[DATA FOR REVIEW — start]
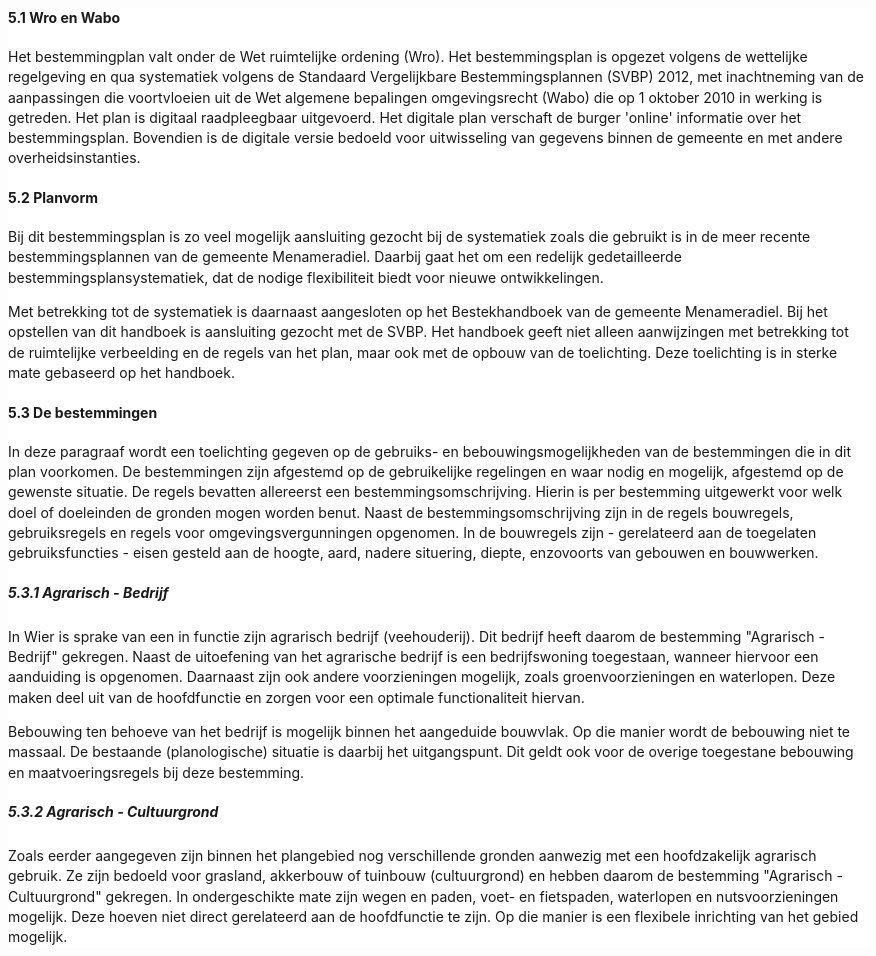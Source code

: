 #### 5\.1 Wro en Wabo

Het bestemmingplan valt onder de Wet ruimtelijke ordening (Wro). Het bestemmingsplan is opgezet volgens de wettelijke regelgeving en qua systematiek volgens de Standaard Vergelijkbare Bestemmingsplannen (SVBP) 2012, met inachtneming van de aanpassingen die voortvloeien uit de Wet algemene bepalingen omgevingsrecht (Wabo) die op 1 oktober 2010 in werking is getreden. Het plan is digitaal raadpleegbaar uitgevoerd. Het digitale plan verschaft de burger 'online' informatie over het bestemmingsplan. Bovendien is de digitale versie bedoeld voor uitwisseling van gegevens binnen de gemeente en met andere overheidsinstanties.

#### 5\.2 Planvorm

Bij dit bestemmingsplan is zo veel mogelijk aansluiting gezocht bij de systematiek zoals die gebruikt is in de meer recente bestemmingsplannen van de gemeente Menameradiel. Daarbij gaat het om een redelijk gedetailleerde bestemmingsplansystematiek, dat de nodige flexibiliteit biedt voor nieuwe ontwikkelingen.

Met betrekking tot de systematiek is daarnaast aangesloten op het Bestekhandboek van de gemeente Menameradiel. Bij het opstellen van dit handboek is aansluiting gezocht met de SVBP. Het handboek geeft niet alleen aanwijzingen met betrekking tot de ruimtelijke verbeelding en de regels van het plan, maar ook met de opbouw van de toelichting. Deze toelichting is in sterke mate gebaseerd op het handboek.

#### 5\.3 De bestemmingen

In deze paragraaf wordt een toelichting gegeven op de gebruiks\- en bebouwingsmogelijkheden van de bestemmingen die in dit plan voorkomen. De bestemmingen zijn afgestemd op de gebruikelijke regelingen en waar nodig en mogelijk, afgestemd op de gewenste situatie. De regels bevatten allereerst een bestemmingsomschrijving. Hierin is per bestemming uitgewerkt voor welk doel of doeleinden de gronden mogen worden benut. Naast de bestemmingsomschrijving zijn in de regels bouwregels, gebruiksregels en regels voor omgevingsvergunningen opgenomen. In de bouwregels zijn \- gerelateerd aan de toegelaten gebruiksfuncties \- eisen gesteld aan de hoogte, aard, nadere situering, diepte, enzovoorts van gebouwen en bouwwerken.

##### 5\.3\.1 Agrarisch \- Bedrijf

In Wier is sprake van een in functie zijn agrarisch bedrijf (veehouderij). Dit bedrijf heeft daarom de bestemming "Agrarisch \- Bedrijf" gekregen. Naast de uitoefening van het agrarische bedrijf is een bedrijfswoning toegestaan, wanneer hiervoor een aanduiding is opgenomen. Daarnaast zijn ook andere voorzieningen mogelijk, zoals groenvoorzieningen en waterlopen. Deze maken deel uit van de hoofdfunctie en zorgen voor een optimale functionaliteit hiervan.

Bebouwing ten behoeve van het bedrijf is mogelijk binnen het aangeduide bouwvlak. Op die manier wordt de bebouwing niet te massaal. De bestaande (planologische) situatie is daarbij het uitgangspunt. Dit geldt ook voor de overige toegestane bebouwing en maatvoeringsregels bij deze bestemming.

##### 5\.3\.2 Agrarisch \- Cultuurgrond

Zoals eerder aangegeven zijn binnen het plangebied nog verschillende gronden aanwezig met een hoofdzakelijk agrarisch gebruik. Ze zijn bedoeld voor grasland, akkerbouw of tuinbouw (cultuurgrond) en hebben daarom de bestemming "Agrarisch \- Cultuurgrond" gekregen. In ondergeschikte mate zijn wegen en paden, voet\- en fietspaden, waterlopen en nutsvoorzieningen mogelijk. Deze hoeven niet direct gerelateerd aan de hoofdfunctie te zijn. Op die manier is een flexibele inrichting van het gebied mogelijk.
[DATA FOR REVIEW — finish]
[DATA FOR REVIEW — start]
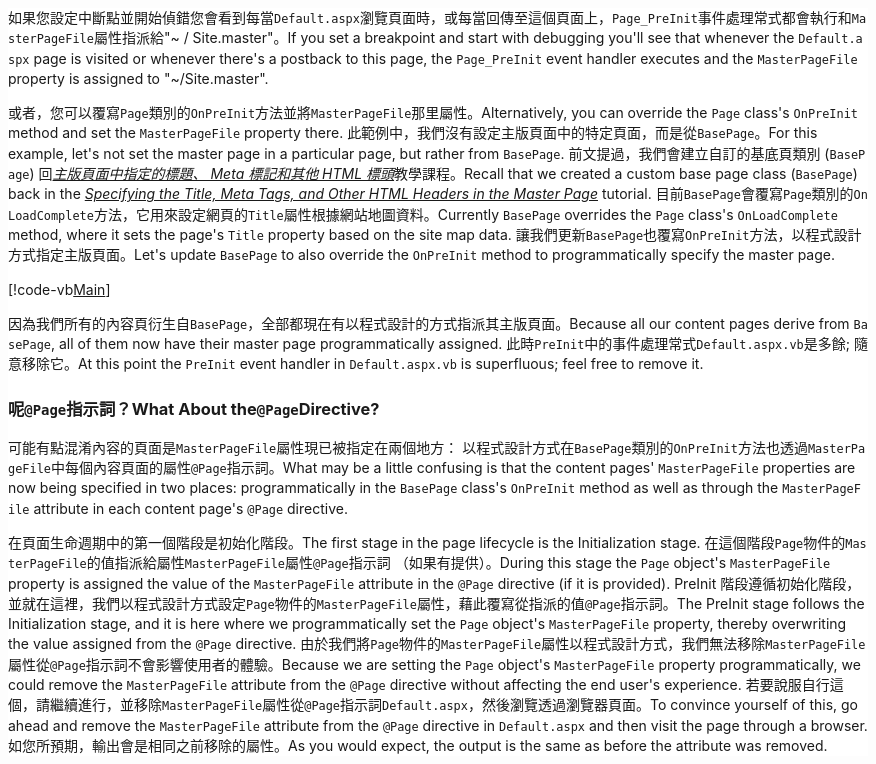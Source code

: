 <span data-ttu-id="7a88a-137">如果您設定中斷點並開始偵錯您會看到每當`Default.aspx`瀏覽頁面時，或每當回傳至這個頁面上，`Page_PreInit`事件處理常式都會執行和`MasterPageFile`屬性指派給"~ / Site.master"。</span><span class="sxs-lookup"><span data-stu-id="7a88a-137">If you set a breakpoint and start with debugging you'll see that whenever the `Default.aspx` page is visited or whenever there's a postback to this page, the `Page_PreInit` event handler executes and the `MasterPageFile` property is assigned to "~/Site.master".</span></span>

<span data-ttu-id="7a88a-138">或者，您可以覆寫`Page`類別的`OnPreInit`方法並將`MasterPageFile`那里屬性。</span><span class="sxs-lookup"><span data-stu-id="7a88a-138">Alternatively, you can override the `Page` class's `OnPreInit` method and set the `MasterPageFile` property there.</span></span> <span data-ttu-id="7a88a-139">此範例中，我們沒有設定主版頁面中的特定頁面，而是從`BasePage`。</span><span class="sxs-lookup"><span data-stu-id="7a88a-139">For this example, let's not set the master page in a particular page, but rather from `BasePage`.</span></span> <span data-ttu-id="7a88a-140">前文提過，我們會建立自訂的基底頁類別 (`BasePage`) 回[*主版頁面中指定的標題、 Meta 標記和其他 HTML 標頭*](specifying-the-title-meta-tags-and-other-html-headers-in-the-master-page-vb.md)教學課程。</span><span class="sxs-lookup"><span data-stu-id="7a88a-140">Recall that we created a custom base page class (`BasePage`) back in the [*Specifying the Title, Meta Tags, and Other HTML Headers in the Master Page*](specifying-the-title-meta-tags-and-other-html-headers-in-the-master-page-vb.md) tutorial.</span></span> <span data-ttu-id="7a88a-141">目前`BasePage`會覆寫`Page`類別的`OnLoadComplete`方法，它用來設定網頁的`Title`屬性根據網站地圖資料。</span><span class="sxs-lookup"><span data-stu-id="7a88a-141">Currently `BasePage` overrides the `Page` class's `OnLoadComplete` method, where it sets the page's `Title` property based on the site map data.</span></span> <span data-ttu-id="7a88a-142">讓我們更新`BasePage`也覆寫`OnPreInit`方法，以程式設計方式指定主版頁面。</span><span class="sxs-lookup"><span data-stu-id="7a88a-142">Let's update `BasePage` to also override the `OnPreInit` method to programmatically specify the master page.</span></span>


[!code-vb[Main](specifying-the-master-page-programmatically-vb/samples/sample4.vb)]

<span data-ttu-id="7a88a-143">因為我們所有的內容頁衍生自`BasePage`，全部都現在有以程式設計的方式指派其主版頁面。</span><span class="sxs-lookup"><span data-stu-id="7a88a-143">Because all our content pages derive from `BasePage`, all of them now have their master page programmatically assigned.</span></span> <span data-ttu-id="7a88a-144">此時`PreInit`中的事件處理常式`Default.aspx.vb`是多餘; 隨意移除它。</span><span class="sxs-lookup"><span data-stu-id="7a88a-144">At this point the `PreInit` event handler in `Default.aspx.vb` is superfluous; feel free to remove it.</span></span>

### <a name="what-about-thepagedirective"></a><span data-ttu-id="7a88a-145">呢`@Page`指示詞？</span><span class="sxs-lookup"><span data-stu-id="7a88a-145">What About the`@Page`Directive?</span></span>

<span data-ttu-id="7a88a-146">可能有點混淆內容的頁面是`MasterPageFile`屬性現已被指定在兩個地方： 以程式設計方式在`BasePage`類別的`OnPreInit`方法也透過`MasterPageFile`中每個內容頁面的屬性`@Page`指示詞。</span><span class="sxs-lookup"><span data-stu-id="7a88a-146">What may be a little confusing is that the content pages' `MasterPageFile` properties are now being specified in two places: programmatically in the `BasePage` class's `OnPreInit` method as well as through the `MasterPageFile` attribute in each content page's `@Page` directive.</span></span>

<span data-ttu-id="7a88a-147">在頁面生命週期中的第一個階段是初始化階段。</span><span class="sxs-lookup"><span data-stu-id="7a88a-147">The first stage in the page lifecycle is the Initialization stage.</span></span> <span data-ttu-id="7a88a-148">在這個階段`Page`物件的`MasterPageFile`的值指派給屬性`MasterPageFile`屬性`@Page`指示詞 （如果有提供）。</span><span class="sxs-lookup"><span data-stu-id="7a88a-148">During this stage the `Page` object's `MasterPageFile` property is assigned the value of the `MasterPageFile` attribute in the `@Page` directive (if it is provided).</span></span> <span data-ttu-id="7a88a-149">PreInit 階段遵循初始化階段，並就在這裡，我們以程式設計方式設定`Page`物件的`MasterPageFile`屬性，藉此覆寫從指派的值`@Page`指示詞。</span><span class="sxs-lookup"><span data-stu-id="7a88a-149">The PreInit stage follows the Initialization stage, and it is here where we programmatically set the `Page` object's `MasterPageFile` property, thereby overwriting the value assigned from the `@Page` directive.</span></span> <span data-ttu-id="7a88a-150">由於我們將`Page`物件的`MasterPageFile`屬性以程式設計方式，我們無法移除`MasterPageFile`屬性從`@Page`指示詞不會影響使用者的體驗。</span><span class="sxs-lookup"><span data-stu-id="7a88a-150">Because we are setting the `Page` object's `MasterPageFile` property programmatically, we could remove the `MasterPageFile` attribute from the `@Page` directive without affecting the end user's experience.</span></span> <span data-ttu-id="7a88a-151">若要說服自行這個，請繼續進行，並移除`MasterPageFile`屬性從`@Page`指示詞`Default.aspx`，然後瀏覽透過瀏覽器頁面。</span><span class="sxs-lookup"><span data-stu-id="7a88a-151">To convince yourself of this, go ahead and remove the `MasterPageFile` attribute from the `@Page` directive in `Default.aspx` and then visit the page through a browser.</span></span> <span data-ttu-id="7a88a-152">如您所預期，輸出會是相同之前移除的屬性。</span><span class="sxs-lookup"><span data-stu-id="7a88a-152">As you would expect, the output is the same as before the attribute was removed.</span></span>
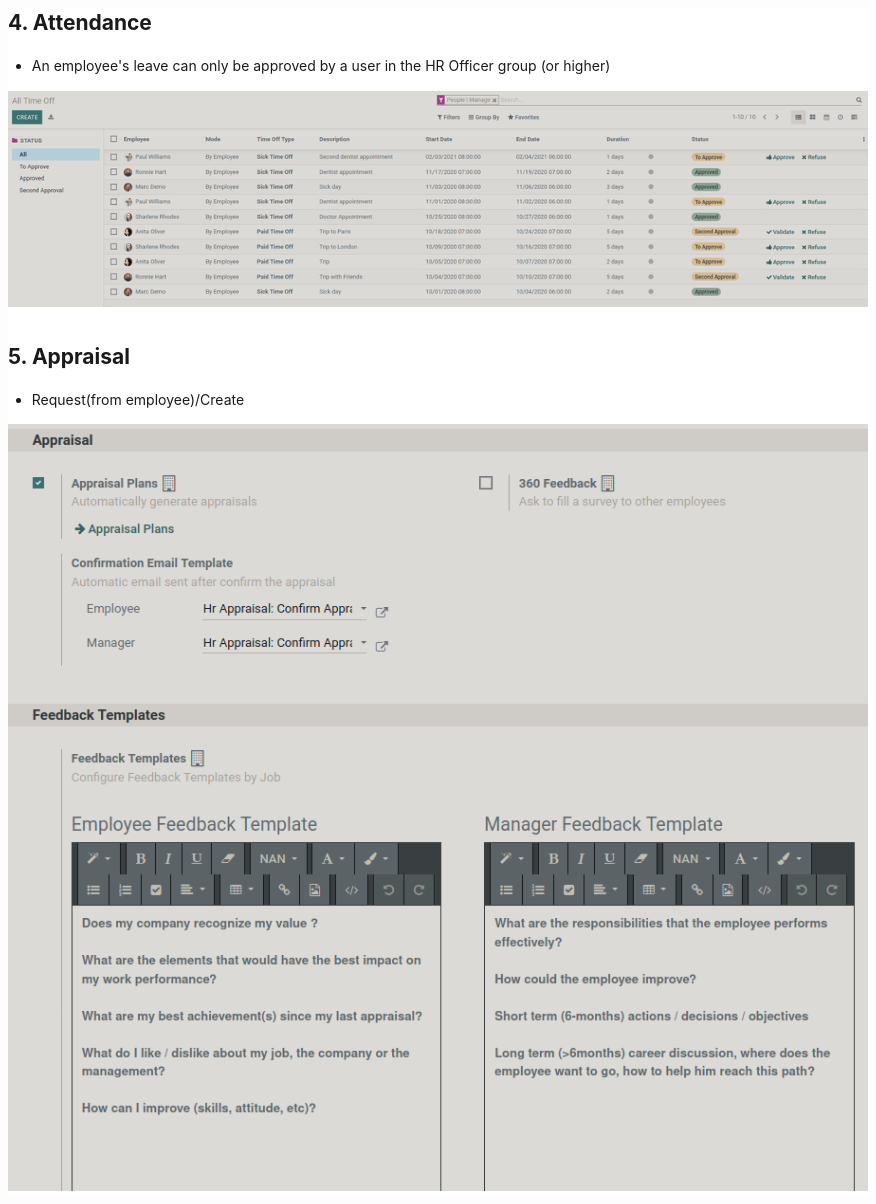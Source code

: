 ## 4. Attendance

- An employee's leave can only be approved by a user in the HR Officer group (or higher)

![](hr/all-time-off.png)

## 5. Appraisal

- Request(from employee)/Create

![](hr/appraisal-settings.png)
[DATA FOR REVIEW — finish]
[DATA FOR REVIEW — start]
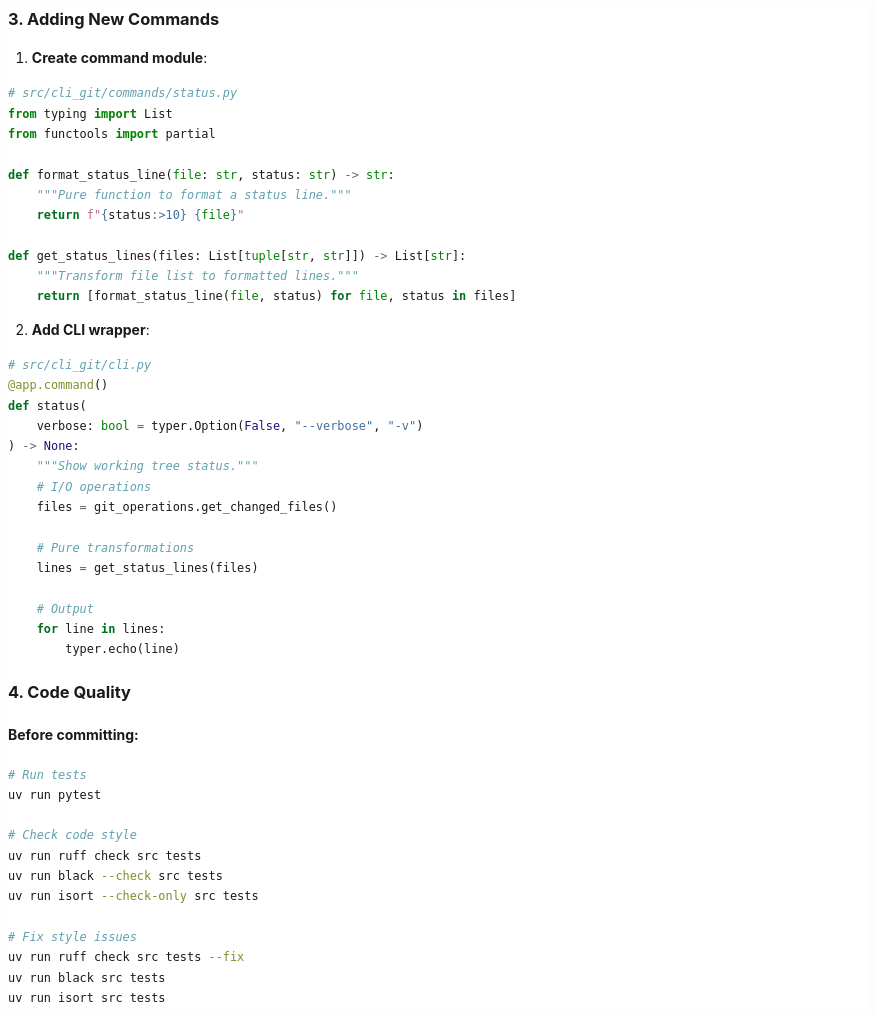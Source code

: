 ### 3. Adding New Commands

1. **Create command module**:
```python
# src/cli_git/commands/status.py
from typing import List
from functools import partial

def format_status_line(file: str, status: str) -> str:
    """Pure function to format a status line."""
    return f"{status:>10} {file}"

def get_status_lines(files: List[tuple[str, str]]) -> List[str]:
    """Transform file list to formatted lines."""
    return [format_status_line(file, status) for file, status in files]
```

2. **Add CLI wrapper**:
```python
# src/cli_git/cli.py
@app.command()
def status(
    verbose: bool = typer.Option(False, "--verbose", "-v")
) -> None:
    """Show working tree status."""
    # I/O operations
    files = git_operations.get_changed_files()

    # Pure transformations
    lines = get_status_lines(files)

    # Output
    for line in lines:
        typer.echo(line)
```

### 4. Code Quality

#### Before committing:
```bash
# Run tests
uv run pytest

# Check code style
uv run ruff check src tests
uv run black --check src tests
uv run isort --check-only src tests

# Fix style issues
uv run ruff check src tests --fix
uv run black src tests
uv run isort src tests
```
[DATA FOR REVIEW — finish]
Note each line above that contains "import" and copy it out.

from typing import List
from functools import partial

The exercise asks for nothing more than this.